Assignment: Starting at the first line of the entries below, output every line exactly, up to and including the line with "python <script_name>.py".

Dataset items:

++++++++

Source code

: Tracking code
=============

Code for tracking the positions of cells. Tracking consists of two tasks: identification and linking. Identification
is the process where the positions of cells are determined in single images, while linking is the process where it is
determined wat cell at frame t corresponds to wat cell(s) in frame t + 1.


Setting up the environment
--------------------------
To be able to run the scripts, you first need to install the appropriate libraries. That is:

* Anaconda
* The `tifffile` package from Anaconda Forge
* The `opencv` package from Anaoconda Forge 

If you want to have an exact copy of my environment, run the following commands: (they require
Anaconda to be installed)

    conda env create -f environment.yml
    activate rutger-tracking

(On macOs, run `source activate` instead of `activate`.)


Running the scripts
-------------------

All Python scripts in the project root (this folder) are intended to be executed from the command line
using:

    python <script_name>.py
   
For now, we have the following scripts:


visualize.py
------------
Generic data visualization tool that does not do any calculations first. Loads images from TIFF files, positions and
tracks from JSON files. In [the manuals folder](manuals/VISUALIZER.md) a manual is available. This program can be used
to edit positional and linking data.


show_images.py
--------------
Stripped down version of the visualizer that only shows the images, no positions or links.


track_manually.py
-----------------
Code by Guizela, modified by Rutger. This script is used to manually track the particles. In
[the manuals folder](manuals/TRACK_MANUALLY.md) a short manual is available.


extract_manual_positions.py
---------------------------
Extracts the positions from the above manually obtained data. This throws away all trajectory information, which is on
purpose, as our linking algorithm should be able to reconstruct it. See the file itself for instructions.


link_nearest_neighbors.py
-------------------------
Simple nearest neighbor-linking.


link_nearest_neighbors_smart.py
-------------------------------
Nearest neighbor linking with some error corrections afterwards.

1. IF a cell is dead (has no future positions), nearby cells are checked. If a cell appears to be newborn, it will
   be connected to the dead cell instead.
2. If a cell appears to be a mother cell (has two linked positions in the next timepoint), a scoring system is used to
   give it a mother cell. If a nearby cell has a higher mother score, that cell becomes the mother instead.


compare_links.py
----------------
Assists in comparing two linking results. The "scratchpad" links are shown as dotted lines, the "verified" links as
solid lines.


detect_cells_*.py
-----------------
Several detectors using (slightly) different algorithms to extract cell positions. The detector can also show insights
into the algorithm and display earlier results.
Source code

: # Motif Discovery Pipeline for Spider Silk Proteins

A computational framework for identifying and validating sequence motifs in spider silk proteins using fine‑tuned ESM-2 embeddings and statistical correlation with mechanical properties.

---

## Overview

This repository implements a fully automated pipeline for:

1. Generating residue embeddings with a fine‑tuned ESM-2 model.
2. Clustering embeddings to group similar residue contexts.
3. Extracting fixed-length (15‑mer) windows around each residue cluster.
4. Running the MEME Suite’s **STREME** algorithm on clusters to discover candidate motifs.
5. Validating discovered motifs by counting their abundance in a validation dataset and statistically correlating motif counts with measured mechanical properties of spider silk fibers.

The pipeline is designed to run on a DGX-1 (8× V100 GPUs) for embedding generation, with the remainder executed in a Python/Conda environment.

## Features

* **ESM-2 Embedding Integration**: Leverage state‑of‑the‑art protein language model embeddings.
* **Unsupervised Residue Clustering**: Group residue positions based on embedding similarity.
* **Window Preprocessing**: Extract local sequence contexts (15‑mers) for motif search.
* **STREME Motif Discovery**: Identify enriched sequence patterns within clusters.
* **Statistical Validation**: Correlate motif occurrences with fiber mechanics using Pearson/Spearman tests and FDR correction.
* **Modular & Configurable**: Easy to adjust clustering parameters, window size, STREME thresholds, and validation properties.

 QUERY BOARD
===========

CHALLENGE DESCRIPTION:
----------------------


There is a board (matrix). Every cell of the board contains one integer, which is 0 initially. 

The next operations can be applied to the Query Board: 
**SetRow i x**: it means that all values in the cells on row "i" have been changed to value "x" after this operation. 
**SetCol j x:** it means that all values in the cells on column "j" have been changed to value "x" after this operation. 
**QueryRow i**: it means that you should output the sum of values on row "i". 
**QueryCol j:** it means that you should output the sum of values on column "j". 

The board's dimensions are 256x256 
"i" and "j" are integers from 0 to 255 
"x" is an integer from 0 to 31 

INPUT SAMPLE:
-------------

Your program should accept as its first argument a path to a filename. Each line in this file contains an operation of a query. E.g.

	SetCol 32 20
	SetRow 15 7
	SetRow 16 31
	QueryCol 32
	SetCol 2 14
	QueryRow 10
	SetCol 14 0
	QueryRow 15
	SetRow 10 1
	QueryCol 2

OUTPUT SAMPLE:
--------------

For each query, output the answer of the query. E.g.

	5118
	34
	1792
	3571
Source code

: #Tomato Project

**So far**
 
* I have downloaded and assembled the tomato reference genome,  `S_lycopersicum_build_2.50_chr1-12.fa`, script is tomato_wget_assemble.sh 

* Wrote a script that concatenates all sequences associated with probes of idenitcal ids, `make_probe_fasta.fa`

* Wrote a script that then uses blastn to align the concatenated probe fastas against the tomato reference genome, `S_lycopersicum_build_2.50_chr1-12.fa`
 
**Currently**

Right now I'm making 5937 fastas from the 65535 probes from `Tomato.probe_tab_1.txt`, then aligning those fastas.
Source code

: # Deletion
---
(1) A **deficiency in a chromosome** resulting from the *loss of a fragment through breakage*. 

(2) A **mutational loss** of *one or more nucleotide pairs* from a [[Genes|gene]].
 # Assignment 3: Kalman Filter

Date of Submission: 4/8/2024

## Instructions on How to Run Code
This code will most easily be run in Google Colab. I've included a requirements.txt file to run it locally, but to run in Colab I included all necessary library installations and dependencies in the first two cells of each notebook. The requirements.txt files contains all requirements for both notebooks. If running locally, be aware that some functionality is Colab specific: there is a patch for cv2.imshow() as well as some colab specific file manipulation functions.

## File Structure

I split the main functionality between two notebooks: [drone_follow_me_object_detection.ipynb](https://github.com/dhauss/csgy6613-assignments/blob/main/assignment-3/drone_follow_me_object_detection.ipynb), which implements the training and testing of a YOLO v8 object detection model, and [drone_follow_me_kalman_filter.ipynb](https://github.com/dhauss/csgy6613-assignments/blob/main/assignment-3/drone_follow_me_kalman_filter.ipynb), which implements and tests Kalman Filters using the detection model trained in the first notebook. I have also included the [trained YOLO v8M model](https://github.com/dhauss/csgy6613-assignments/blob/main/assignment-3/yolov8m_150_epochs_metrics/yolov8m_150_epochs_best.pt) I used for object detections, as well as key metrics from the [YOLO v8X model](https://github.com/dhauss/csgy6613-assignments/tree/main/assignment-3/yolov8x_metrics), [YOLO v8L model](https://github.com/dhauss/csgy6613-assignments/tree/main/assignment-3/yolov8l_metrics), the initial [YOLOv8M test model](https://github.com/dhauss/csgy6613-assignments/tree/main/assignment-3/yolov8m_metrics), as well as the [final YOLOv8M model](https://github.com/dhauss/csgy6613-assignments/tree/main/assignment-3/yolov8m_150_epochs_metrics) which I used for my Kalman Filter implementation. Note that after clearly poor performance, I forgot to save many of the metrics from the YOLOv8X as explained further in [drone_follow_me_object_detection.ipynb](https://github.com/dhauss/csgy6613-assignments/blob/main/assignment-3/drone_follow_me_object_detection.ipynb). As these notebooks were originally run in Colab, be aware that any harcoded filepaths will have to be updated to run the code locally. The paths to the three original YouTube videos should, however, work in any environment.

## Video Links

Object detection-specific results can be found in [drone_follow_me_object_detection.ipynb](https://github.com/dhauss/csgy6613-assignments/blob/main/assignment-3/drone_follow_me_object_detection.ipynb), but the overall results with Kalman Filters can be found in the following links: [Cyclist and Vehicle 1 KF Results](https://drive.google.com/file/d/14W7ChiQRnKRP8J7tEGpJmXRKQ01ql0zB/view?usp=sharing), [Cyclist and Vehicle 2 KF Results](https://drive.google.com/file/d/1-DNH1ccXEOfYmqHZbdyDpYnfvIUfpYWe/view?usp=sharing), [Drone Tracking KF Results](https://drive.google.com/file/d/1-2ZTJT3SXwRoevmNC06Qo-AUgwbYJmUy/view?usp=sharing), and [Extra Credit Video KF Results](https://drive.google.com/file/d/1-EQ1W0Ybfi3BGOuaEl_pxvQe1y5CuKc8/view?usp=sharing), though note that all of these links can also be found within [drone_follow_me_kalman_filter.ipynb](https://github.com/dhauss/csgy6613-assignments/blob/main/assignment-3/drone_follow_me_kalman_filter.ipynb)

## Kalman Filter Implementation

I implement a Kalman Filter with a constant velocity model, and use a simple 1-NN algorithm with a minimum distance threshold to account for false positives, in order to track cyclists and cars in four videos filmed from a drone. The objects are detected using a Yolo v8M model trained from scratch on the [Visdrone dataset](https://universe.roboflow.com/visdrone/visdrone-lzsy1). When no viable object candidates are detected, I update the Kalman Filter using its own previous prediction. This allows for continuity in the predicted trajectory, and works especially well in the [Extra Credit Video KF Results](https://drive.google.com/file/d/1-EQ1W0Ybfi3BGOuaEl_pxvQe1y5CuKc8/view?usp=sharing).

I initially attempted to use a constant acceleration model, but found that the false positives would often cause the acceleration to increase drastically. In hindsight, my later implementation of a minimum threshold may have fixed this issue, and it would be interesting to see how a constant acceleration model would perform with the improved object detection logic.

++++++++

Expected output:
Source code

: Tracking code
=============

Code for tracking the positions of cells. Tracking consists of two tasks: identification and linking. Identification
is the process where the positions of cells are determined in single images, while linking is the process where it is
determined wat cell at frame t corresponds to wat cell(s) in frame t + 1.


Setting up the environment
--------------------------
To be able to run the scripts, you first need to install the appropriate libraries. That is:

* Anaconda
* The `tifffile` package from Anaconda Forge
* The `opencv` package from Anaoconda Forge 

If you want to have an exact copy of my environment, run the following commands: (they require
Anaconda to be installed)

    conda env create -f environment.yml
    activate rutger-tracking

(On macOs, run `source activate` instead of `activate`.)


Running the scripts
-------------------

All Python scripts in the project root (this folder) are intended to be executed from the command line
using:

    python <script_name>.py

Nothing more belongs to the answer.